Google is testing self-driving cars
This article was originally on a blog post platform and may be missing photos, graphics or links. See About archive blog posts.
At the TechCrunch Disrupt conference in San Francisco, Google CEO Eric Schmidt declared: ‘It’s a bug that cars were invented before computers. Your car should drive itself. It just makes sense.’
The Internet giant revealed Saturday in a blog post that it has been hard at work on that bug: It’s road-testing cars that are driven by artificial intelligence software, not humans.
The cars have traveled 140,000 miles on major California roads (where they have occasionally been spotted), navigating speed limits and traffic patterns on San Francisco’s Lombard Street and Los Angeles’ Hollywood Boulevard as well as the Pacific Coast Highway, the post said. They use video cameras, radar sensors and lasers to spot traffic and follow maps.
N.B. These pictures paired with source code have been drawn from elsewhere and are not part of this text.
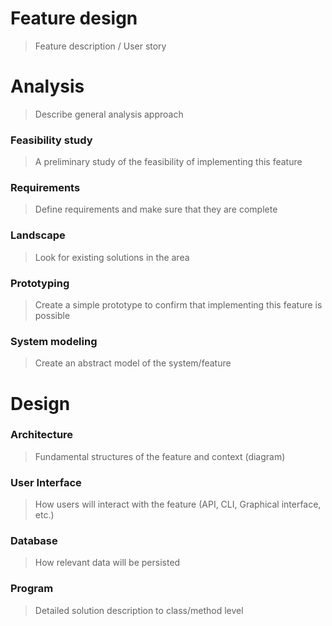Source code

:# Feature design

> Feature description / User story

# Analysis

> Describe general analysis approach

### Feasibility study

> A preliminary study of the feasibility of implementing this feature

### Requirements

> Define requirements and make sure that they are complete

### Landscape

> Look for existing solutions in the area

### Prototyping

> Create a simple prototype to confirm that implementing this feature is possible

### System modeling

> Create an abstract model of the system/feature

# Design

### Architecture

> Fundamental structures of the feature and context (diagram)

### User Interface

> How users will interact with the feature (API, CLI, Graphical interface, etc.)

### Database

> How relevant data will be persisted

### Program

> Detailed solution description to class/method level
The idea is to ‘prevent traffic accidents, free up people’s time and reduce carbon emissions by fundamentally changing car use,’ project leader Sebastian Thrun wrote in the blog post.
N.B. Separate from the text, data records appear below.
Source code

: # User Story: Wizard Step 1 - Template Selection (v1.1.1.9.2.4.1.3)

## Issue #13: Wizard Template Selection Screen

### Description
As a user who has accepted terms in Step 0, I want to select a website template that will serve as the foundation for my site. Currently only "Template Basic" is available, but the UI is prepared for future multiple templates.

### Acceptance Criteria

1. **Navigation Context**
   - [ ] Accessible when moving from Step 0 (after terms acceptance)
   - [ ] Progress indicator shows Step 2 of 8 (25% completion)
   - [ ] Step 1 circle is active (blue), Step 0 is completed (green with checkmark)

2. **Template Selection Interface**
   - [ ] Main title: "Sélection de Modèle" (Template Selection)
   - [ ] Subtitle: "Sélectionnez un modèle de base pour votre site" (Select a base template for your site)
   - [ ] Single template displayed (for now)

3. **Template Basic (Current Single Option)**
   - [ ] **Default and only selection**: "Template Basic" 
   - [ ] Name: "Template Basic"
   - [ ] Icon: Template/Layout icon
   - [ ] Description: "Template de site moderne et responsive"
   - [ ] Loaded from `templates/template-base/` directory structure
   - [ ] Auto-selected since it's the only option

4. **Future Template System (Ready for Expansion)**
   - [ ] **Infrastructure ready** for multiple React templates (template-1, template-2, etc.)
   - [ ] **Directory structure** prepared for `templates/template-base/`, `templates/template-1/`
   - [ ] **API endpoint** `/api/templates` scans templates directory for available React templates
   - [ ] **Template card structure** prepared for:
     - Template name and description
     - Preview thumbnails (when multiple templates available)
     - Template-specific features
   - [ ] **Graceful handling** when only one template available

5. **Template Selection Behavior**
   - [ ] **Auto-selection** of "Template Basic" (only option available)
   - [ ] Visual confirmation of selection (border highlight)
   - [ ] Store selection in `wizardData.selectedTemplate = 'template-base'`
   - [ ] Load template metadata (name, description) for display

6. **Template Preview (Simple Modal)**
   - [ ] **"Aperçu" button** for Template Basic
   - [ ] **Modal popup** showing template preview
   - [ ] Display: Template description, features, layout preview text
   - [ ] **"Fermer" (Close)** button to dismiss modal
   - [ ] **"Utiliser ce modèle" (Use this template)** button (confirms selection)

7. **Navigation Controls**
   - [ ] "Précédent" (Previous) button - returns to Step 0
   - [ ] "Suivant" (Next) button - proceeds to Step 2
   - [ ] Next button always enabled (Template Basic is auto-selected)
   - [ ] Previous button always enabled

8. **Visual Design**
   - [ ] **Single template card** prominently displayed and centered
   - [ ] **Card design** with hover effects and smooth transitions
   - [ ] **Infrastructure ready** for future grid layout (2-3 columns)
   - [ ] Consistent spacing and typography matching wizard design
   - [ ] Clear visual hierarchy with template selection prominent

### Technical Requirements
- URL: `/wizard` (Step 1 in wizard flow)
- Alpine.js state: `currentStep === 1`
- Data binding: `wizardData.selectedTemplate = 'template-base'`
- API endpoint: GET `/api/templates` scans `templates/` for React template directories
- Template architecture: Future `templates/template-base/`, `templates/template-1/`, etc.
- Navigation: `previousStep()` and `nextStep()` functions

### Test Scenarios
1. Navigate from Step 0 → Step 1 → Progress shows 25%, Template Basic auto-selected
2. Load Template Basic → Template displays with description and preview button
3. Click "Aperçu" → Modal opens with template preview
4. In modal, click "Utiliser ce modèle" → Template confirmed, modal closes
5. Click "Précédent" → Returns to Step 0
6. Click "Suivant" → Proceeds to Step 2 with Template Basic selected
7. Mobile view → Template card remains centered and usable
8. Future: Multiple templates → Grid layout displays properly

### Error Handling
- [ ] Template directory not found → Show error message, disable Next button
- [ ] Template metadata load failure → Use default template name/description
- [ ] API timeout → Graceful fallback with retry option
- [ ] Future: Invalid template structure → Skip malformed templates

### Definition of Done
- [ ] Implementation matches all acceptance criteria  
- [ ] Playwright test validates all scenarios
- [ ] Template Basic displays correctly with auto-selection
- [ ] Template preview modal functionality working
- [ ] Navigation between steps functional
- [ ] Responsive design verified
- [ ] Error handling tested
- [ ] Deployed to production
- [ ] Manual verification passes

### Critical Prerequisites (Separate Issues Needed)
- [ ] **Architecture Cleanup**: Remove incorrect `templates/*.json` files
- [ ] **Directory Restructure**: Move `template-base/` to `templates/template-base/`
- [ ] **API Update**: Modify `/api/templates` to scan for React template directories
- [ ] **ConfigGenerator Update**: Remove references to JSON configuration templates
The cars are manned by trained software engineers who can take over in case of a problem. The New York Times had a detailed description of the project in a report this weekend.
It’s unclear how Google plans to profit from the venture or how Google investors will respond to spending on it. With $30 billion in cash reserves, Google, which reports its quarterly earnings this week, has had a free hand to experiment with new business ideas to build on its dominance in Internet search advertising.
This is just one of the futuristic ideas pushed by the company that spent $2.8 billion on research and development in 2009. It has explored bringing broadband to underserved areas, sponsored a $30-million prize to land a robot on the moon and received federal approval to buy and sell energy on the open market.
Google predicts that its self-driving cars -- which are still very much in the experimental phase -- could reduce traffic accidents and save about 600,000 lives a year worldwide. It also predicts these cars would lower carbon emissions.
Let’s just hope that if computers drive our cars, they don’t crash.